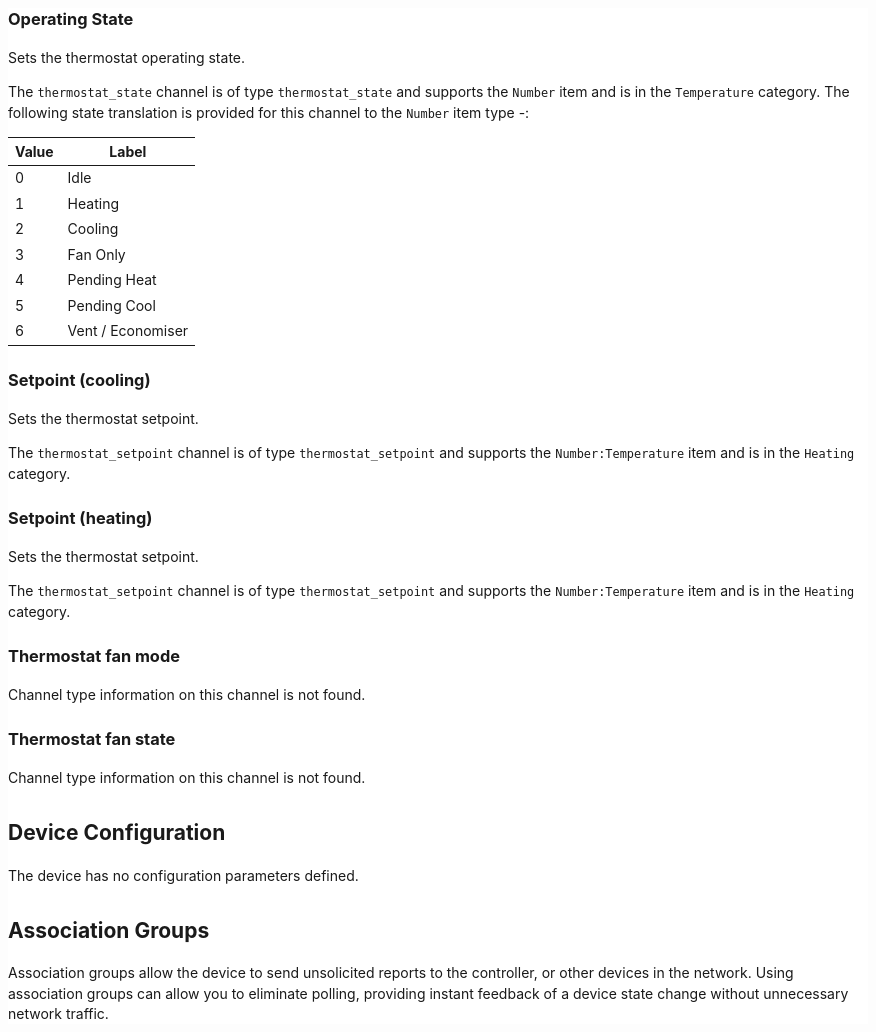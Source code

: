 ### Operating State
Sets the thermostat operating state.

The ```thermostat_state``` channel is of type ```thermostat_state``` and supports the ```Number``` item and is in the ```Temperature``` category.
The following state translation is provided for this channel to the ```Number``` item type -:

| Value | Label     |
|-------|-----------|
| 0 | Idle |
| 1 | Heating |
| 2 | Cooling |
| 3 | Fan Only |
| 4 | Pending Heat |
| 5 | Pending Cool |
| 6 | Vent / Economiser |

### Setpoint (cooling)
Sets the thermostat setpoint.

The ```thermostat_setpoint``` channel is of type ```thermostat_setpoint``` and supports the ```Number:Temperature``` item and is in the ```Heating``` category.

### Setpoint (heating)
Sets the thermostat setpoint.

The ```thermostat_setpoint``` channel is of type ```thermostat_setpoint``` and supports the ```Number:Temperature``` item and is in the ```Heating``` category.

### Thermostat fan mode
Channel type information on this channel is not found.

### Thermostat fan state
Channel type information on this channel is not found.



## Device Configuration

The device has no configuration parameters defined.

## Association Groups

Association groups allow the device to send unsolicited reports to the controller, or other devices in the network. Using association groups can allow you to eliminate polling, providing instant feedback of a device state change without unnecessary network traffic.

### [Work item]
Reproduce the whole listing verbatim. Pictures stay out of the copy.

### [Answer box]
Source code

: ### Operating State
Sets the thermostat operating state.

The ```thermostat_state``` channel is of type ```thermostat_state``` and supports the ```Number``` item and is in the ```Temperature``` category.
The following state translation is provided for this channel to the ```Number``` item type -:

| Value | Label     |
|-------|-----------|
| 0 | Idle |
| 1 | Heating |
| 2 | Cooling |
| 3 | Fan Only |
| 4 | Pending Heat |
| 5 | Pending Cool |
| 6 | Vent / Economiser |

### Setpoint (cooling)
Sets the thermostat setpoint.

The ```thermostat_setpoint``` channel is of type ```thermostat_setpoint``` and supports the ```Number:Temperature``` item and is in the ```Heating``` category.

### Setpoint (heating)
Sets the thermostat setpoint.

The ```thermostat_setpoint``` channel is of type ```thermostat_setpoint``` and supports the ```Number:Temperature``` item and is in the ```Heating``` category.

### Thermostat fan mode
Channel type information on this channel is not found.

### Thermostat fan state
Channel type information on this channel is not found.



## Device Configuration

The device has no configuration parameters defined.

## Association Groups

Association groups allow the device to send unsolicited reports to the controller, or other devices in the network. Using association groups can allow you to eliminate polling, providing instant feedback of a device state change without unnecessary network traffic.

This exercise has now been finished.